Task to carry out » In the data below, which lines contain "Infinite"? List them by copying each one.

^^^^

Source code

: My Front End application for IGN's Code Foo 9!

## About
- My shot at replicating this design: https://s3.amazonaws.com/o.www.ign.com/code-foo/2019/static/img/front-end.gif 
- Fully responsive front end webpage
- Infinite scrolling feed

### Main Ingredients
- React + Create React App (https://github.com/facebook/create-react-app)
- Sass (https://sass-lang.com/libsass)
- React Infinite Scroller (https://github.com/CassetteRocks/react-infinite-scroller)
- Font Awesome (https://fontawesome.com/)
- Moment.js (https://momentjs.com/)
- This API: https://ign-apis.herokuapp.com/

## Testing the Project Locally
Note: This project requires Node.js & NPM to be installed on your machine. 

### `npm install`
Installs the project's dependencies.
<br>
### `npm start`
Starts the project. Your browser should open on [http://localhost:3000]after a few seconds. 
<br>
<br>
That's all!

^^^^

Final answer »
- Infinite scrolling feed
- React Infinite Scroller (https://github.com/CassetteRocks/react-infinite-scroller)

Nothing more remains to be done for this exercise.